►

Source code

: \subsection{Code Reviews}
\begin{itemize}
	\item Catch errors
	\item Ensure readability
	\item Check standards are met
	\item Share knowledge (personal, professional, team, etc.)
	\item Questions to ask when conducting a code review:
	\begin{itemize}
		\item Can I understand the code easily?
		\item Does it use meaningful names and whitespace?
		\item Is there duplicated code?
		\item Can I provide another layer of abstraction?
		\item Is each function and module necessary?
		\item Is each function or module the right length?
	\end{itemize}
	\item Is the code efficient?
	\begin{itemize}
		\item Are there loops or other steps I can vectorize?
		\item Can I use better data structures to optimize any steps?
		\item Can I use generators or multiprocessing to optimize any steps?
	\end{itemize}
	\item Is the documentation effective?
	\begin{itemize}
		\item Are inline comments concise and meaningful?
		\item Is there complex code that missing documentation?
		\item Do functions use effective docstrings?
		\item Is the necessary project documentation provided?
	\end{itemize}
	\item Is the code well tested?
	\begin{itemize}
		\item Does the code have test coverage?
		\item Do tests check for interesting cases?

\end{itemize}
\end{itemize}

◄
►

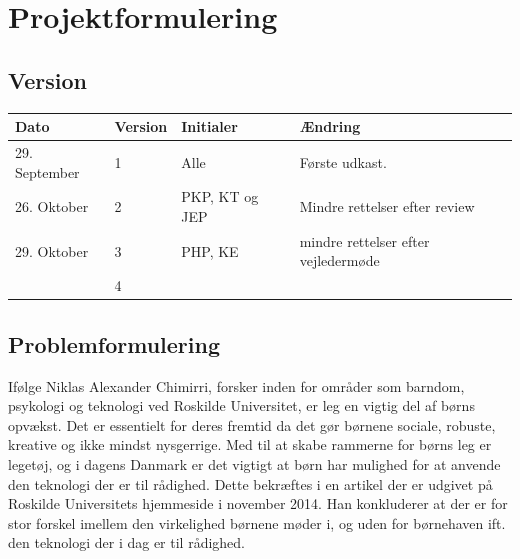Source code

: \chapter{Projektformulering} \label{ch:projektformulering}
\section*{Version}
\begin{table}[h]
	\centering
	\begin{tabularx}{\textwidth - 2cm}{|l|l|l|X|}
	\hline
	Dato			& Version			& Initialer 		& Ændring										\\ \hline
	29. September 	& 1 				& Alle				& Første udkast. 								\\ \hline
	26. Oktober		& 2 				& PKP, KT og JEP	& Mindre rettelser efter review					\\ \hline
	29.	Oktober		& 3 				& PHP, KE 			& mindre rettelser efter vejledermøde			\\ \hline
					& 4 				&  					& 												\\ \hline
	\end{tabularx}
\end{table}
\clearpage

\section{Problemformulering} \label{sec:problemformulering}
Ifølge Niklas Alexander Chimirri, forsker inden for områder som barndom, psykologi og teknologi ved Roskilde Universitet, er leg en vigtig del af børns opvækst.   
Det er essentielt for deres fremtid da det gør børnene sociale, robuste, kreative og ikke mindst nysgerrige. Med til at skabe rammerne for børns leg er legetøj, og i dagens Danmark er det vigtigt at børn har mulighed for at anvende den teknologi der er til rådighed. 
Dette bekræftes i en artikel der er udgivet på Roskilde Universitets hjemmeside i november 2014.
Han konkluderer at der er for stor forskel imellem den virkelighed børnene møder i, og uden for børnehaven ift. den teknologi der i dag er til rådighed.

◄
►

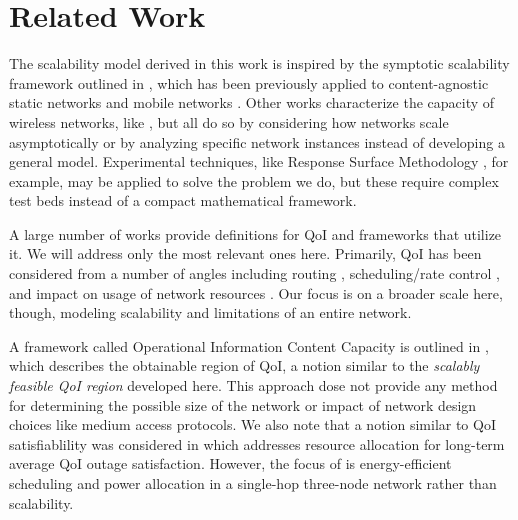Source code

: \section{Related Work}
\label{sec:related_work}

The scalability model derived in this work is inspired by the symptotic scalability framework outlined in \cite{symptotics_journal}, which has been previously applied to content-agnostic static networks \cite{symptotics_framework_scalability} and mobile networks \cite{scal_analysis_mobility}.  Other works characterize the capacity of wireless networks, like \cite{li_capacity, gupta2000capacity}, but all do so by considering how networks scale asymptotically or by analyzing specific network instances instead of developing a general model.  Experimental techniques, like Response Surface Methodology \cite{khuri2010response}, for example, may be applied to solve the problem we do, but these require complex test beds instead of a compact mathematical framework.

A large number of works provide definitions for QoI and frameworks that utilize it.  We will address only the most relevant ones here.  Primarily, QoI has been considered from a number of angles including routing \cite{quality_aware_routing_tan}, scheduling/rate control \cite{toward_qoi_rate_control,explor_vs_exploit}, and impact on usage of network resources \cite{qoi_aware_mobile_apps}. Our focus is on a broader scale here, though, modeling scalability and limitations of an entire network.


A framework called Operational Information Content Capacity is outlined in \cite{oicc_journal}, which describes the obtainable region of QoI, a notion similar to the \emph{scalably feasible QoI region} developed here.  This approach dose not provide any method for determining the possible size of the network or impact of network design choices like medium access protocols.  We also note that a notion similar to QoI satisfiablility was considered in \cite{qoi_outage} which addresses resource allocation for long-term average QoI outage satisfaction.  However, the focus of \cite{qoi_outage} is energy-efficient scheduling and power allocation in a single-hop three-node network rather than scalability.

◄

INSTRUCTIONS FOR THE TASK | Look back at the entries above. Retype the line with "A large number", the line with "A framework called", and all lines in between.

WRITTEN REPLY |
A large number of works provide definitions for QoI and frameworks that utilize it.  We will address only the most relevant ones here.  Primarily, QoI has been considered from a number of angles including routing \cite{quality_aware_routing_tan}, scheduling/rate control \cite{toward_qoi_rate_control,explor_vs_exploit}, and impact on usage of network resources \cite{qoi_aware_mobile_apps}. Our focus is on a broader scale here, though, modeling scalability and limitations of an entire network.


A framework called Operational Information Content Capacity is outlined in \cite{oicc_journal}, which describes the obtainable region of QoI, a notion similar to the \emph{scalably feasible QoI region} developed here.  This approach dose not provide any method for determining the possible size of the network or impact of network design choices like medium access protocols.  We also note that a notion similar to QoI satisfiablility was considered in \cite{qoi_outage} which addresses resource allocation for long-term average QoI outage satisfaction.  However, the focus of \cite{qoi_outage} is energy-efficient scheduling and power allocation in a single-hop three-node network rather than scalability.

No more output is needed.